* [Your goal]
Only the lines below starting at the one containing "- Registrar patrones" and ending at the one containing "### Overview" belong in the answer, each copied exactly.
(Information given Opens)
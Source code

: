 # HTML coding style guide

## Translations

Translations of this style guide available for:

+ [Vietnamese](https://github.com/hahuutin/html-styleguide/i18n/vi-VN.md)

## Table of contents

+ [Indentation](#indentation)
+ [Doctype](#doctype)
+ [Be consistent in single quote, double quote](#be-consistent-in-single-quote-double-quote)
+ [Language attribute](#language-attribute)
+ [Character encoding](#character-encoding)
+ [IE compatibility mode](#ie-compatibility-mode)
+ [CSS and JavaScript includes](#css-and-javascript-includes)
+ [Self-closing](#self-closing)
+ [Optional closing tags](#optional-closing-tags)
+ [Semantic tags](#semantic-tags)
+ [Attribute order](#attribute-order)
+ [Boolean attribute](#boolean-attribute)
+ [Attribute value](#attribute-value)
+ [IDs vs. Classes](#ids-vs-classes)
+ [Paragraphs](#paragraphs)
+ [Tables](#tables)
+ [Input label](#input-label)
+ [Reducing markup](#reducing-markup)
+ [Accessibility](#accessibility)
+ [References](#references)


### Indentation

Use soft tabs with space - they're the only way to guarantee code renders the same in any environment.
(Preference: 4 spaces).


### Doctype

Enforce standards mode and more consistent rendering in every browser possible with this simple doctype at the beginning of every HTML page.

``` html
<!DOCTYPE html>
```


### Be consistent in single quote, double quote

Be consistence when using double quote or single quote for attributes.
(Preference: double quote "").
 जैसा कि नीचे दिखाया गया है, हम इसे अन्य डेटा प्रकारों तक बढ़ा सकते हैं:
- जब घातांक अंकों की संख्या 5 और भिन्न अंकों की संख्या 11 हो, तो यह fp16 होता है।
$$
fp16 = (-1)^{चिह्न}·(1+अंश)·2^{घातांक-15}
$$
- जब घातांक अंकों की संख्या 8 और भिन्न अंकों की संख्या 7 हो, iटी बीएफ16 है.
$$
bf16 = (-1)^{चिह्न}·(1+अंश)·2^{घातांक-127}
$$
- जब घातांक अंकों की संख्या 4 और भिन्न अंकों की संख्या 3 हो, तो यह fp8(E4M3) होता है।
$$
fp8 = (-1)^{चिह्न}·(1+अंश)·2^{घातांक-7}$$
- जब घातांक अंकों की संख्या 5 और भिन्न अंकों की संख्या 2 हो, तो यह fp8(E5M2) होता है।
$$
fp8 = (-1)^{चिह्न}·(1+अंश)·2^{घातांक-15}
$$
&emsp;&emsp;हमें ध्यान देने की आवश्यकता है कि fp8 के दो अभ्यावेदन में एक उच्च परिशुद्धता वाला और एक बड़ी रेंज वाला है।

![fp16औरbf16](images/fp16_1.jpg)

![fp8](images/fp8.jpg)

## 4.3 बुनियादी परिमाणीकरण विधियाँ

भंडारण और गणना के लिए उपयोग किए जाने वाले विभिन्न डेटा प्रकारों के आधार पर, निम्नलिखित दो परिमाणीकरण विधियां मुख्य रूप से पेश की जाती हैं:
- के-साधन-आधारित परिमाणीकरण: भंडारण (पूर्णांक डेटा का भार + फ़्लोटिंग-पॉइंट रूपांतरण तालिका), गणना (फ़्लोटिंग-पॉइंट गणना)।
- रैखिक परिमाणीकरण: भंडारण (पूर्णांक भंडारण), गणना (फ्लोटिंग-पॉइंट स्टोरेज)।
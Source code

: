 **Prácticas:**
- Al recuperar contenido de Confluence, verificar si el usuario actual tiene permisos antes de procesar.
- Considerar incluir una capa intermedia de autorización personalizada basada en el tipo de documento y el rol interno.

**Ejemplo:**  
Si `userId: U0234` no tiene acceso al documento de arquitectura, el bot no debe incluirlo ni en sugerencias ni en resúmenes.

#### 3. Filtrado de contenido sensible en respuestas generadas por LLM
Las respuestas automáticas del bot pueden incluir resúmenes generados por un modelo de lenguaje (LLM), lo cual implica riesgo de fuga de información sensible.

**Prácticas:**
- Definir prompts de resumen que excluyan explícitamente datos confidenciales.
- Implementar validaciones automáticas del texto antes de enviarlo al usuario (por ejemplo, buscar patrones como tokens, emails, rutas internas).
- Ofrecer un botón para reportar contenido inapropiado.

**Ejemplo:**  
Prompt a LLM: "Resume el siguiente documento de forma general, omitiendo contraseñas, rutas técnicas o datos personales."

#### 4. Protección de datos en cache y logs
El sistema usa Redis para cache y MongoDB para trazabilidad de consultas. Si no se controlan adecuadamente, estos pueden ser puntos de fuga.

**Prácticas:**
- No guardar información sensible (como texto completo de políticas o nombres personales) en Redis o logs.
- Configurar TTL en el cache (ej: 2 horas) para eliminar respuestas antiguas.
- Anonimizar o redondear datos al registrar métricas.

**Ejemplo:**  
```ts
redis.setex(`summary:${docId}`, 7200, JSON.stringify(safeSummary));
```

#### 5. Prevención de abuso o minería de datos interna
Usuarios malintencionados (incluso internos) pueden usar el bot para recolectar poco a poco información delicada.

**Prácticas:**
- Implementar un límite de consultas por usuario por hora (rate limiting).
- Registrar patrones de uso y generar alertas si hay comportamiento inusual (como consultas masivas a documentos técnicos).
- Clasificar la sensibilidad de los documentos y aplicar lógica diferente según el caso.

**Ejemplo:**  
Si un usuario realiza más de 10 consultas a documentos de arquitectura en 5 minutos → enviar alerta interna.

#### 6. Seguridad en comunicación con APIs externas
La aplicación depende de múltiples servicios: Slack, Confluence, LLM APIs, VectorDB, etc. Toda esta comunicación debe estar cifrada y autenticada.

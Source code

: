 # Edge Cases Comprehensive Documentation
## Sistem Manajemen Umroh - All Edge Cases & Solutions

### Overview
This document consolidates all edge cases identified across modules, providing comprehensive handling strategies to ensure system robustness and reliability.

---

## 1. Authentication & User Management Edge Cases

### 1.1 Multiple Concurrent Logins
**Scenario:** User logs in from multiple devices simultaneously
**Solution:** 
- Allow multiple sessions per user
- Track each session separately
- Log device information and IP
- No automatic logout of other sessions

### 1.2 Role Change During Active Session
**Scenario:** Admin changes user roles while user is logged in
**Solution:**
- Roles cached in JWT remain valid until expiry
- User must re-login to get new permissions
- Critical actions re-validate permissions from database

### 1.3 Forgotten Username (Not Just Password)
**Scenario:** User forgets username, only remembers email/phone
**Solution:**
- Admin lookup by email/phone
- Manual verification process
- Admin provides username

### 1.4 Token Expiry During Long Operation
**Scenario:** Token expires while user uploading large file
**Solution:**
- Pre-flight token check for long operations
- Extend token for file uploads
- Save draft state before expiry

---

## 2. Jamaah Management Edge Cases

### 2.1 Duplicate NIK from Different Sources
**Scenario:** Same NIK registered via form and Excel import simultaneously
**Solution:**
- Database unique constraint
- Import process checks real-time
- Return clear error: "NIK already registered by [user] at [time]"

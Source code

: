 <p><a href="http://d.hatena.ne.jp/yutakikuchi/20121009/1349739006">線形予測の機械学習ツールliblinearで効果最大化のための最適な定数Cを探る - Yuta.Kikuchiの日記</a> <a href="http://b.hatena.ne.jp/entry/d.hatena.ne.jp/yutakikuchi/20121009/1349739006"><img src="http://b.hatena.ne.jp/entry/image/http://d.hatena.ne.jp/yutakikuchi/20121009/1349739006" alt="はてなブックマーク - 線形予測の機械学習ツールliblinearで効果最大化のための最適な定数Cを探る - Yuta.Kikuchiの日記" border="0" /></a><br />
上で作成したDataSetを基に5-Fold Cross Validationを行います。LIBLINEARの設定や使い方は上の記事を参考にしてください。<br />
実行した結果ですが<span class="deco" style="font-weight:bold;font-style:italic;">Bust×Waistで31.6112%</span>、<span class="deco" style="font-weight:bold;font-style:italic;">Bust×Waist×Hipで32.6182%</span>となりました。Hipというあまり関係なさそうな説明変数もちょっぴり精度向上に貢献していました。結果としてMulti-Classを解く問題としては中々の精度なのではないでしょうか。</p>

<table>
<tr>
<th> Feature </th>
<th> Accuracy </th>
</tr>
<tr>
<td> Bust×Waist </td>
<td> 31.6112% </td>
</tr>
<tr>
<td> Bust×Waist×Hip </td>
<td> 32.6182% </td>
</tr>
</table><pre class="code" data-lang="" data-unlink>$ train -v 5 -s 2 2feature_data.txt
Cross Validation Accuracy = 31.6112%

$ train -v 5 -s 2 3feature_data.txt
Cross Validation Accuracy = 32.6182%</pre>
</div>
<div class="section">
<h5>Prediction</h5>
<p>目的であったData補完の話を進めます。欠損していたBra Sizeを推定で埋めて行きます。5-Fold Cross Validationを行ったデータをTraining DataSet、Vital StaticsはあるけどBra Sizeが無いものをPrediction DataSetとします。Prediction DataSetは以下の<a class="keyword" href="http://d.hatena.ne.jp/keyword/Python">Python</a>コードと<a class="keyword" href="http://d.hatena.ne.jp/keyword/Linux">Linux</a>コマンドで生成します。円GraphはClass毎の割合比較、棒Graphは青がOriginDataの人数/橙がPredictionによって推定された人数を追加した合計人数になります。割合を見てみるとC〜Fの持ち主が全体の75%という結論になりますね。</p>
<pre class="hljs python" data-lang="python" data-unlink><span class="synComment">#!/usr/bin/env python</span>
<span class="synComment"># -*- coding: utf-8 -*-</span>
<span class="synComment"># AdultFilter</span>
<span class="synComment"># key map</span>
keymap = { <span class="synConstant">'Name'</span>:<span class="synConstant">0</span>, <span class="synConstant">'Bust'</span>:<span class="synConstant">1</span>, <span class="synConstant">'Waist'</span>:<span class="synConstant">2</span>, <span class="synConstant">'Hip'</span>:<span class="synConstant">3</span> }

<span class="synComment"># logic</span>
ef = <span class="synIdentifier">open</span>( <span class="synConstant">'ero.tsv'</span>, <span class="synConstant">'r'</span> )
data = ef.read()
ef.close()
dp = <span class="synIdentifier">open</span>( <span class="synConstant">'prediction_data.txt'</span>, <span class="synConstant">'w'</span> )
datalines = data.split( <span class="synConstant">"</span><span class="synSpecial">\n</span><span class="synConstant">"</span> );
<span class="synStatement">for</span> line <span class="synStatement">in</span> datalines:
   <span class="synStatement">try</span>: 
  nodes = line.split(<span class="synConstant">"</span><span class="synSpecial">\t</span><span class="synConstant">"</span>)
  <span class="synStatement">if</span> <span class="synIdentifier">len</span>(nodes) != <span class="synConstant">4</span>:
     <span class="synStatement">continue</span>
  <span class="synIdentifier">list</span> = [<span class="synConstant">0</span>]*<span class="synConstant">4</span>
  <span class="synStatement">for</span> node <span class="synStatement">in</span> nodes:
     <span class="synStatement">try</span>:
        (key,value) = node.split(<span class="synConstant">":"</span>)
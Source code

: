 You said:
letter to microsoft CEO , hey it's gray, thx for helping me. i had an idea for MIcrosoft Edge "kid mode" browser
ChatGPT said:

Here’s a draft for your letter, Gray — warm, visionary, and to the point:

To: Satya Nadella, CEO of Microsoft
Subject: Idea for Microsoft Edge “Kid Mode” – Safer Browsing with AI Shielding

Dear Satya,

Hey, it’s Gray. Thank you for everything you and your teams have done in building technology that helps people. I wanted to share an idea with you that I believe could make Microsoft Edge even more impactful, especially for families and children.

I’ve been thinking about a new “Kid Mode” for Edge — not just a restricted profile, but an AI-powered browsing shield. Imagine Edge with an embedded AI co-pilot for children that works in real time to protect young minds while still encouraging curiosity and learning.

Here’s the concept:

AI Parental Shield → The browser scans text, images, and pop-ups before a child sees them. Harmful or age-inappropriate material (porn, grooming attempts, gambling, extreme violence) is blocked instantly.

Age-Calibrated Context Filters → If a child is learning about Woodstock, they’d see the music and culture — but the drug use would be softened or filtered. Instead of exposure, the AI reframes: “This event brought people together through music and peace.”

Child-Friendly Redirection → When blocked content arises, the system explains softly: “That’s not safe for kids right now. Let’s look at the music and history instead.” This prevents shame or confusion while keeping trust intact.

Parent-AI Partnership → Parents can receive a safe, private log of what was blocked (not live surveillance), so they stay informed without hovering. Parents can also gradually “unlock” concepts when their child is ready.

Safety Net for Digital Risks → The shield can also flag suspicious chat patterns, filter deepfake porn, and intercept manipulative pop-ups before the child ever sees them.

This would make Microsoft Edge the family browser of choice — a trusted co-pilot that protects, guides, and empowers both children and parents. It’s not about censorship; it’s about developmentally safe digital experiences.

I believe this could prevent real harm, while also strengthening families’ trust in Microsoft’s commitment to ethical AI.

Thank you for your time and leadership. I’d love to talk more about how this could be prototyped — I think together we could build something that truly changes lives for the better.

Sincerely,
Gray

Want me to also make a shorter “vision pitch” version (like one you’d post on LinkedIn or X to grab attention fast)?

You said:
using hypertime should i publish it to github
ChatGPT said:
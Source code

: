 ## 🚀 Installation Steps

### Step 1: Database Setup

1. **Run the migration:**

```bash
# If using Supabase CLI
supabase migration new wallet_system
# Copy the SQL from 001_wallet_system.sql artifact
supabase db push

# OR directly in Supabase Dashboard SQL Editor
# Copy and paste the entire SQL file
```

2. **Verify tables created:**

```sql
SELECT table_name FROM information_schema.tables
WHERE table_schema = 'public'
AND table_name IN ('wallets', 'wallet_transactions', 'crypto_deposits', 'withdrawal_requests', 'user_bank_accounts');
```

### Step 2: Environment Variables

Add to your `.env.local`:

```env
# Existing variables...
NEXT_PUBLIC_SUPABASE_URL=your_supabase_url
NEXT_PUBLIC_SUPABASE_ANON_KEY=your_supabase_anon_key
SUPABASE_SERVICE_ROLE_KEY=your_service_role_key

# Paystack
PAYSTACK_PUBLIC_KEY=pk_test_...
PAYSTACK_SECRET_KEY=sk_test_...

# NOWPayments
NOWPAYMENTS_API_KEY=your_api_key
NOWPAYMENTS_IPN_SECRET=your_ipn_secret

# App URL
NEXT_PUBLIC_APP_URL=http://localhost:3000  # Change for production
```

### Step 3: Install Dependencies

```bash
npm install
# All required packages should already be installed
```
(Information given Closes)
* [Solution to this task]
- Registrar patrones de uso y generar alertas si hay comportamiento inusual (como consultas masivas a documentos técnicos).
- Clasificar la sensibilidad de los documentos y aplicar lógica diferente según el caso.

**Ejemplo:**  
Si un usuario realiza más de 10 consultas a documentos de arquitectura en 5 minutos → enviar alerta interna.

#### 6. Seguridad en comunicación con APIs externas
La aplicación depende de múltiples servicios: Slack, Confluence, LLM APIs, VectorDB, etc. Toda esta comunicación debe estar cifrada y autenticada.

Source code

: # Edge Cases Comprehensive Documentation
## Sistem Manajemen Umroh - All Edge Cases & Solutions

### Overview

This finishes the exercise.